J’étois dans une confusion extrême, lorsqu’il est entré dans mon Cabinet, le visage ouvert, comme il l’a toujours. Le mien s’est tourné. Il a paru surpris de mon embarras. Miss Byron ne se trouve pas mal ? Seroit-il arrivé quelque chose ?…

Mon papier, mon papier ! Vous l’avez, Monsieur. Pour ma vie, je ne voudrois pas… Pauvre Émilie ! Rendez, rendez-moi… Et mes larmes m’ont empêché de finir.

A-t-on jamais vu de pareille Folle ? Qu’avois-je besoin de nommer Émilie ?

Il a tiré le papier de sa poche. Je venois pour vous le rendre (en me le mettant entre les mains). J’y ai reconnu votre écriture, Mademoiselle. Je l’ai plié aussi-tôt. Il n’a pas été ouvert depuis, & je ne me suis pas permis d’en lire un mot.

Êtes-vous sûr, Monsieur, de ne l’avoir pas lu ?

Je vous le jure, Mademoiselle.

J’ai repris courage. Heureuse récompense, ai-je pensé, pour m’être refusé, malgré les instances de Charlotte, de lire une Lettre qu’elle s’étoit procurée par des voies clandestines !

Mille, mille remercimens, Monsieur, d’une action si noble. Vous m’auriez rendue malheureuse pour long-temps, si vous aviez lu ce papier.

Oh ! Mademoiselle, vous excitez à présent ma curiosité. Peut-être votre générosité vous permettra-t-elle de la satisfaire, quoique je ne me fusse point pardonné d’avoir tiré avantage d’un simple accident.

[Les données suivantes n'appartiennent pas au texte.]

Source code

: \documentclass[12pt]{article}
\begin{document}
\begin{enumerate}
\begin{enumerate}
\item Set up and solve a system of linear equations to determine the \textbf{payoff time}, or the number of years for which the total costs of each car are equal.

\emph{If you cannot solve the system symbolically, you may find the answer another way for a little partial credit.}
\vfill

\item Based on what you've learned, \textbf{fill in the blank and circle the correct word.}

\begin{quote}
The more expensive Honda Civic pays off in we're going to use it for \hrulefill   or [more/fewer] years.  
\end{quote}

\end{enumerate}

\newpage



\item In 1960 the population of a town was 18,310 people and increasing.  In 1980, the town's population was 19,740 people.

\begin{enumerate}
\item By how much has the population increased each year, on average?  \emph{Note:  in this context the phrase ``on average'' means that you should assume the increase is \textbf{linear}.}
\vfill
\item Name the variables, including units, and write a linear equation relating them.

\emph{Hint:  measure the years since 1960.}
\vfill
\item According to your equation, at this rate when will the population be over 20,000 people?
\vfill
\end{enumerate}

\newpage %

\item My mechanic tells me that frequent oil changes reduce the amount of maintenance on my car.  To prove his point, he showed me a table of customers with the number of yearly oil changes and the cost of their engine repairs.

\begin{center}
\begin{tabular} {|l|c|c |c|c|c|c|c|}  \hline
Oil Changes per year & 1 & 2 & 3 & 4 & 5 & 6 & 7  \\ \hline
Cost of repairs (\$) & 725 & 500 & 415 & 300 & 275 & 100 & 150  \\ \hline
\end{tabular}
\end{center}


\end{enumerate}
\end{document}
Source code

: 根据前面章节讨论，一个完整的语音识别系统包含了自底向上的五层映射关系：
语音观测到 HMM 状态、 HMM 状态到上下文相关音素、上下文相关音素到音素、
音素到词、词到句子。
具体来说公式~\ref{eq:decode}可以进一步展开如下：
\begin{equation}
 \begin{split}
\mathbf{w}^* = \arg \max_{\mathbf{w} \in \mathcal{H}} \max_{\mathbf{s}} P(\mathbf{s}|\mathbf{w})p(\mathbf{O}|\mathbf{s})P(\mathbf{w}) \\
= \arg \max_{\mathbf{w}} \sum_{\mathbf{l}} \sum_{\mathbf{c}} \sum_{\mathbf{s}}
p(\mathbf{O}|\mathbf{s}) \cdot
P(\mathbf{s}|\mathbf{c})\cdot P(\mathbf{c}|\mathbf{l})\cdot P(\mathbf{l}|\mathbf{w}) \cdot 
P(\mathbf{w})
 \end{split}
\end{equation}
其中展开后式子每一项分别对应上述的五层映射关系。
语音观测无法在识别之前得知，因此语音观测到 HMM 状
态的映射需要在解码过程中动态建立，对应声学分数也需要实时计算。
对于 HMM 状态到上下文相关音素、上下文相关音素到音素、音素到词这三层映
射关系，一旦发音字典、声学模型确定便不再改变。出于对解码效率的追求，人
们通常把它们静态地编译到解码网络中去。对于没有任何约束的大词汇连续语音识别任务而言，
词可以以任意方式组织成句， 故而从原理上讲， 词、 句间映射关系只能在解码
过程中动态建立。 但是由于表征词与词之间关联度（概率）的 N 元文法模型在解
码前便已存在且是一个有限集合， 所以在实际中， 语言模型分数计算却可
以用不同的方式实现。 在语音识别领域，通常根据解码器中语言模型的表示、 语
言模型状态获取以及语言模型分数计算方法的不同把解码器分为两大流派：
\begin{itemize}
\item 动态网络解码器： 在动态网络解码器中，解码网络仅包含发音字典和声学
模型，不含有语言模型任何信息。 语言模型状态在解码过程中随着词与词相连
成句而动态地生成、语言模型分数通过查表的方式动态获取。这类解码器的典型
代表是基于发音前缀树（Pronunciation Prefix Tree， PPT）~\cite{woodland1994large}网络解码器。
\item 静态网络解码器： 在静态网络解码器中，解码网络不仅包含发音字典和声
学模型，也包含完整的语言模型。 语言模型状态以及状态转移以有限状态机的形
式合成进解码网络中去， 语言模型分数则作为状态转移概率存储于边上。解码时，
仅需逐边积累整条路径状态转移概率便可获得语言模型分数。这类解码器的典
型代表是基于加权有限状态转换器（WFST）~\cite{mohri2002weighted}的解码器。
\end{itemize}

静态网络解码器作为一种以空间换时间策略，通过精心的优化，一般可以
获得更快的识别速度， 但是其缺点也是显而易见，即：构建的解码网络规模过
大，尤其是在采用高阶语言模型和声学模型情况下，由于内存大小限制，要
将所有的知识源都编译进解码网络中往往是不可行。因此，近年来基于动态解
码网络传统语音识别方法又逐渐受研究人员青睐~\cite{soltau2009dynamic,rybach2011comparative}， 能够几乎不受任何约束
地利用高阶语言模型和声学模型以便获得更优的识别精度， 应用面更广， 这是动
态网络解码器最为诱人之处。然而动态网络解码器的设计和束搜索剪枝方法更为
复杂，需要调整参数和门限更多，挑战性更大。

Je consens, Monsieur, à vous en communiquer une partie.

Celle qui regarde Émilie, je vous la demande en grace, Mademoiselle. La pauvre Émilie, dites-vous… vous m’avez alarmé. Peut-être doit-il manquer quelque chose à mon bonheur. Qu’est-il arrivé à la pauvre Émilie ? Auroit-elle commis quelque imprudence ? Auroit-elle déja… Son visage rougissoit d’impatience.

Je ne sais rien à lui reprocher. Il n’est question que d’une priere qu’elle me fait. (Quel meilleur parti, ma chere, pouvois-je tirer de mon effroi ?) Mais je n’aurois pas voulu, pour le monde entier, que vous eussiez vu dans quels termes j’en parlois.

Votre inquiétude, Mademoiselle, m’en avoit causé beaucoup. Mais si vous ne cessez point d’aimer Émilie, je suis sûr, en effet, qu’il n’y a rien à lui reprocher.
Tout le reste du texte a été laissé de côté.